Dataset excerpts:
────────────────
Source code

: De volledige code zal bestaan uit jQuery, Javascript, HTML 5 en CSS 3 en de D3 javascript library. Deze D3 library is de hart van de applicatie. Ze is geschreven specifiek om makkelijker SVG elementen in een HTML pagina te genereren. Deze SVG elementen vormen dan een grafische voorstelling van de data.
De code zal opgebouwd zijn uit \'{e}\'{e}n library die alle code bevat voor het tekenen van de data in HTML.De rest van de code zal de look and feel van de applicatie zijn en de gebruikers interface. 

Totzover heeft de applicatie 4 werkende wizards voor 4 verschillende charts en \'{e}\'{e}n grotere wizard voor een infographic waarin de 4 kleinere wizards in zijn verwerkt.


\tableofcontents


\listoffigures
────────────────
What to do: Each line above should be duplicated without any alteration.

The answer:
Source code

: De volledige code zal bestaan uit jQuery, Javascript, HTML 5 en CSS 3 en de D3 javascript library. Deze D3 library is de hart van de applicatie. Ze is geschreven specifiek om makkelijker SVG elementen in een HTML pagina te genereren. Deze SVG elementen vormen dan een grafische voorstelling van de data.
De code zal opgebouwd zijn uit \'{e}\'{e}n library die alle code bevat voor het tekenen van de data in HTML.De rest van de code zal de look and feel van de applicatie zijn en de gebruikers interface. 

Totzover heeft de applicatie 4 werkende wizards voor 4 verschillende charts en \'{e}\'{e}n grotere wizard voor een infographic waarin de 4 kleinere wizards in zijn verwerkt.


\tableofcontents


\listoffigures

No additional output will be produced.